Going through life and its many changes can be very difficult to adjust to. One of the most difficult is puberty. Netflix’s animated series, Big Mouth, sheds a light on what coming-of-age means and how trying these transitions can be for both males and females. Throughout the adult animated sitcom, it incorporates the puberty tropes in an alternative and creative ways by turning realistic and relatable moments into brazen comedy.

This show does an exceptional job on displaying diverse dilemmas though a middle school lifestyle that feels authentic. One example of that is episode three of the first season, titled “Am I Gay?” It begins with hyper-hormonal Andrew (John Mulaney) and his best friend Nick (Nick Kroll) watching a trailer featuring Dwayne the Rock Johnson.  The trailer is about a film that contains many homosexual innuendos. Johnsons’ portrayal had feminine facial structures such as the lips and soft arched eyebrows. Andrew watches the trailer again after Nick is gone and becomes erected at the images of The Rock. Maurice/Maury the Hormone Monster (Nick Kroll), is responsible for Andrew’s out-of-control hormones and encourages masturbation. He’s curious to know about Andrew’s new sexual interests and what this means for him. The Hormone Monsters and Monstress, Connie (Maya Rudolph), represent more than just a manifestation of pubescent issues and mishaps, they are a conscious for the characters they have been attached to.

Maury proctors a “gay test” for Andrew and after failing, he begins to question whether he is gay or not. This sets him into a cause-effect chain to finding answers. Each middle school character is dealing with their own experiences of puberty along with education and home life. Andrew goes to his irritable and offhand father Marty (Richard Kind) for help and asks, “When did you start to like women?” The answers he gets are counterproductive to his curiosity. The title of the episode, “Am I Gay”, is the enigma and isn’t solved until the end as he seeks out help from various characters.
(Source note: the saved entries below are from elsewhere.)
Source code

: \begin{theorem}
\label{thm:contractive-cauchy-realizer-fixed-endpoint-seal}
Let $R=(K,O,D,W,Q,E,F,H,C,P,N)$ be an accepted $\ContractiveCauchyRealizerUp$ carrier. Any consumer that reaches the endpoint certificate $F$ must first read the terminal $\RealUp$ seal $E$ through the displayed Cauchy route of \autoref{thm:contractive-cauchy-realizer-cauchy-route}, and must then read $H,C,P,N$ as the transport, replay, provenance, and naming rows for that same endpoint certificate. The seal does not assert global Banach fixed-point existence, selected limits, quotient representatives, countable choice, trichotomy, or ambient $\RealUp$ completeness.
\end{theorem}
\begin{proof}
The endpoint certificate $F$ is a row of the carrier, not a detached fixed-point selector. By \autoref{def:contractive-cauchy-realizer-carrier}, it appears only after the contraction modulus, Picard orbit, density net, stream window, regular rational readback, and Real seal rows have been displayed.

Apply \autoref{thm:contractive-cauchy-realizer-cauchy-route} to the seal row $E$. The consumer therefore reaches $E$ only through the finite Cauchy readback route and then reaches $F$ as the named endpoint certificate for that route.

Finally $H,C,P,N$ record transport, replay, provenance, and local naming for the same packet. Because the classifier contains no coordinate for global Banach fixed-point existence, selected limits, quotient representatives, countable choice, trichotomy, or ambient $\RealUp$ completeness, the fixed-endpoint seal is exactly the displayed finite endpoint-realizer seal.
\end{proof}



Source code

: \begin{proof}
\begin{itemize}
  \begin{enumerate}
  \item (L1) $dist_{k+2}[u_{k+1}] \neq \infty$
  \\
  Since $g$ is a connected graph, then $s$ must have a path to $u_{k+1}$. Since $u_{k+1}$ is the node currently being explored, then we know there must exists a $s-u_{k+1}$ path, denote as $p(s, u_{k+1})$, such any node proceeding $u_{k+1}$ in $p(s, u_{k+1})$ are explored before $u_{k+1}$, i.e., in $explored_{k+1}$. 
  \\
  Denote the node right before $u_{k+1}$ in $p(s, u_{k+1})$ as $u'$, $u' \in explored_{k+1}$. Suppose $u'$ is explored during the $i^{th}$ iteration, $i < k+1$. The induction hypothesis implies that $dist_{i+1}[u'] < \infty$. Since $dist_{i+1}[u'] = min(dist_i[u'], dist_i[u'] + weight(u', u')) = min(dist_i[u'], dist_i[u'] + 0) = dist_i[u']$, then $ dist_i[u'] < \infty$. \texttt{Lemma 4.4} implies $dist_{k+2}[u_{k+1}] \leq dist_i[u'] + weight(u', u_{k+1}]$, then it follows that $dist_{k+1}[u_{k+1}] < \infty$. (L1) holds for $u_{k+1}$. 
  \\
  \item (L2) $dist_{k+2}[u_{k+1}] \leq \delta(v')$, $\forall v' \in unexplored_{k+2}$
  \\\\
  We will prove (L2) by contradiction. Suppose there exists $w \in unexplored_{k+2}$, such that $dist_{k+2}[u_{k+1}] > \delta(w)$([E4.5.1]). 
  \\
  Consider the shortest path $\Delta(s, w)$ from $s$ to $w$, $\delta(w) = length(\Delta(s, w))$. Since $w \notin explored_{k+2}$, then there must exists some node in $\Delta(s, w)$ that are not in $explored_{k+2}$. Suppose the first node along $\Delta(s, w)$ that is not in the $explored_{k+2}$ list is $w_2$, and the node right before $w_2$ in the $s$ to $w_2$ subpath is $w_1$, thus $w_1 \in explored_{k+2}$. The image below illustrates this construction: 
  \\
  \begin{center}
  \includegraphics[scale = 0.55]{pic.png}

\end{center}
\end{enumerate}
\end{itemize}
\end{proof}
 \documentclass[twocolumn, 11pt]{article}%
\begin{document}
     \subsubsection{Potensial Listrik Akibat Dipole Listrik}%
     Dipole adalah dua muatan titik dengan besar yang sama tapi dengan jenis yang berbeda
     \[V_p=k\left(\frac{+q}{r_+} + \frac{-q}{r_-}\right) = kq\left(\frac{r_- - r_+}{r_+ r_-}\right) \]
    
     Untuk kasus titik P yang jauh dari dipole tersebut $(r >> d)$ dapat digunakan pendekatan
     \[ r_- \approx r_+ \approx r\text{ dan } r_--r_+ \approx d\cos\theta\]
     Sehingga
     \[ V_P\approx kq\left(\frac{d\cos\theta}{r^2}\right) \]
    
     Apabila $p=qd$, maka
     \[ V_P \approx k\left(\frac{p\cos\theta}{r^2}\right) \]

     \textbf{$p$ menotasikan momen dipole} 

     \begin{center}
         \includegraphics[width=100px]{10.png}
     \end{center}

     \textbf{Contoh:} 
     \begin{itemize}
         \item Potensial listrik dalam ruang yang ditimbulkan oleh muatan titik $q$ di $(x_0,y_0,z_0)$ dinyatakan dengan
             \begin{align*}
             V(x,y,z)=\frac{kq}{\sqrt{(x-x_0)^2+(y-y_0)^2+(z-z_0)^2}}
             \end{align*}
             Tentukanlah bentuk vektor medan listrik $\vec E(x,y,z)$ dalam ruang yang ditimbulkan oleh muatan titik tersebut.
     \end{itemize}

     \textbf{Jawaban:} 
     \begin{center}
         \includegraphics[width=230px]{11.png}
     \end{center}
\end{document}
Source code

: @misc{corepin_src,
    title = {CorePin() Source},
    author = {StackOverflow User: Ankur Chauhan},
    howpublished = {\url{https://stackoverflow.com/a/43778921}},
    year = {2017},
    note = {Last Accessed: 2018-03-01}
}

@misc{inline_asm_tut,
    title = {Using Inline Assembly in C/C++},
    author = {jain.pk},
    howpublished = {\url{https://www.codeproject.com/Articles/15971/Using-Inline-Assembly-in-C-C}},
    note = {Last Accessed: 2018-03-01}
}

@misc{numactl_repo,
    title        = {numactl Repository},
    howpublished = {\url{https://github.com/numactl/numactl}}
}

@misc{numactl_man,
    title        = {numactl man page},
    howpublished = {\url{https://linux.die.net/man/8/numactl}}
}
Andrew finally gets to a point of unclear emotions and stipulations of his sexuality. He decides to talk to the Ghost of Duke Ellington (Jordan Peele), who lives in Nick’s attic and symbolizes a voice of reason, for advice. He admits that being gay is scary for him and Duke responds with, “Only if you find disposable income and terrific summer houses scary.” To give Andrew confidence and reassurance, Duke introduces the ghosts of famous deceased homosexuals. They are the ghosts of Socrates (Jason Mantzoukas), Freddie Mercury (Jordan Peele), and Justice Antonin Scalia (Fred Armisen). These characters serve as comic relief and plays on the real-life identities of the ghosts. For example, Antonin Scalia was openly anti-gay, but is represented as an in the closet, homophobic type of gay male in this episode that does exist within society. The scene breaks into a musical number lead by Freddie and the first line in the song is “What’s it like to be gay?” The song is to convince Andrew why it is okay to be gay and show more representation of homosexuality through other gay figures in the show. Andrew joins the song by finally proclaiming he is gay. His appearance even changes by adding a wrap-around scarf to his outfit.

Towards the end of the show, Duke tells Nick that Andrew thinks he might be gay. Even after concluding that he’s gay, he still faces confusion. In order to help Andrew come to a final conclusion; he kisses him on the lips to see if he was sexually aroused or enjoyed it. Maury shows up to further help Andrew decide and it turns out he did not enjoy being kissed by Nick, so he is not gay after all. Andrew’s uncertainty of homosexuality has led him to not only understand himself better but gave him and the audience a variation of what gay culture is and is not.

Big Mouth is known for its’ comedic storytelling, exaggerative stereotypes, and dirty jokes. Critics have questioned if it is for suitable for children to watch due to the information their receiving through the messages of the show. The creators have acknowledged the shows’ TV-MA rating and believe that the show would not only be educational, but helpful to many kids going through the same challenges. Each gay character shown in the episode is a representation of what being gay means in terms of occupation, personality, environment, etc. Big Mouth excels at showing contrasts of homosexuality through representation and comedy.